I don’t know much about the potential alternative fuel or airline technologies, but I do know that last year’s oil price spike dealt a serious body blow to airlines. It seems to me that it will be much easier to handle rising oil prices on the ground than it will in the air. Intercity travel is very important, economically speaking, so this is a good reason, in addition to the environmental benefits, to invest in fast intercity rail. Highways are a very poor substitute for air travel.
In my mind, this is exactly right. Even biofuels are questionable substitutes for air travel. Heavier than air flight needs an energy source that’s extremely powerful when compared against the weight of the fuel. The Air Force experimented with nuclear powered aircraft back in the ’60s, but couldn’t make it work. There’s just no plausible alternative to hydrocarbons for air travel.

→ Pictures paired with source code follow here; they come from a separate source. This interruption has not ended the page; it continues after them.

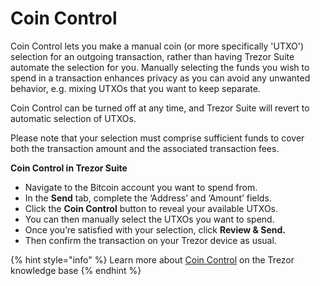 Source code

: # Coin Control

Coin Control lets you make a manual coin (or more specifically 'UTXO') selection for an outgoing transaction, rather than having Trezor Suite automate the selection for you. Manually selecting the funds you wish to spend in a transaction enhances privacy as you can avoid any unwanted behavior, e.g. mixing UTXOs that you want to keep separate.

Coin Control can be turned off at any time, and Trezor Suite will revert to automatic selection of UTXOs.

Please note that your selection must comprise sufficient funds to cover both the transaction amount and the associated transaction fees.

**Coin Control in Trezor Suite**

* Navigate to the Bitcoin account you want to spend from.
* In the **Send** tab, complete the ‘Address’ and ‘Amount’ fields.
* Click the **Coin Control** button to reveal your available UTXOs.
* You can then manually select the UTXOs you want to spend.
* Once you’re satisfied with your selection, click **Review & Send.**
* Then confirm the transaction on your Trezor device as usual.

{% hint style="info" %}
Learn more about [Coin Control](https://trezor.io/learn/a/coin-control-in-trezor-suite) on the Trezor knowledge base
{% endhint %}
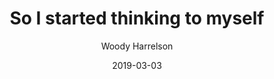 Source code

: ---
published: true
layout: quotation
title: So I started thinking to myself
date: 2019-03-03
text: "So I started thinking to myself, Jeez, I've always been told nothing but 'Milk does a body good.' It's a fundamental thing. So from there it was like, What else are they lying about? I just started realizing: There are all these things we're brought up to believe that are just a total hoax, just bullshit advertising, you know?"
author: Woody Harrelson
topics:
  - Milk
  - Vegan
user: phocks
--- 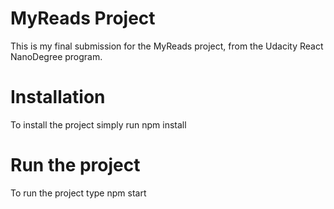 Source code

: # MyReads Project
This is my final submission for the MyReads project, from the Udacity React NanoDegree program.

# Installation
To install the project simply run npm install

# Run the project
To run the project type npm start
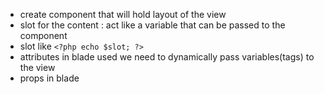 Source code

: - create component that will hold layout of the view
- slot for the content : act like a variable that can be passed to the component
- slot like `<?php echo $slot; ?>`
- attributes in blade used we need to dynamically pass variables(tags) to the view
- props in blade 

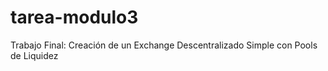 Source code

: # tarea-modulo3
Trabajo Final: Creación de un Exchange Descentralizado Simple con Pools de Liquidez
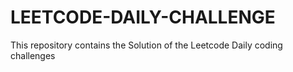 # LEETCODE-DAILY-CHALLENGE
This repository contains the Solution of the Leetcode Daily coding challenges
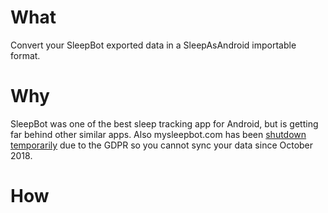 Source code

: # What
Convert your SleepBot exported data in a SleepAsAndroid importable format.

# Why
SleepBot was one of the best sleep tracking app for Android, but is getting far behind other similar apps.
Also mysleepbot.com has been [shutdown temporarily](http://blog.mysleepbot.com/blog/2018/10/3/temporarily-shutting-down-wwwmysleepbotcom) due to the GDPR so you cannot sync your data since October 2018.

# How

The implication, of course, is that a future with expensive oil would put a much larger emphasis on rail for intercity travel. Airlines will still serve long haul and international routes, as even the fastest trains can’t compete on transcontinental and (obviously) intercontinental routes.
For cities, this is a tremendous long-term opportunity. Airports are tremendous gateways for cities, but the nature of air travel and the space it requires for runways, terminals, hangars, safety zones, etc is extremely unfriendly to urbanism. Rail terminals, on the other hand, have a much better history of integrating well into the urban fabric and urban transportation systems.
Not that airports would be useless – to the contrary, this would be an opportunity to integrate rail and air travel. In DC, a site between Crystal City and National Airport has potential to do just that.
Much of the remainder of the discussion centers on high gas prices forcing a return to urbanism in a large scale. Avent:
When urbanists like myself argue in favor of better policies, it is (generally) not with the belief that we all should or ever will live in very dense urban environments. Rather, I think that we should improve policy, and that the result will be slightly fewer living in low-density environments and slightly more people living in high-density environments. And it’s worth pointing out that “high-density” can mean many things — everything from Midtown Manhattan, to the walkable rowhouse neighborhoods in the District, to transit-oriented neighborhoods in places like Arlington where dense development around transit hubs rapidly gives way to detached but compact single-family homes. To the extent that any urbanist out there is arguing that everyone must live the condo and Whole Foods life, I’m ready to declare that they’re wrong.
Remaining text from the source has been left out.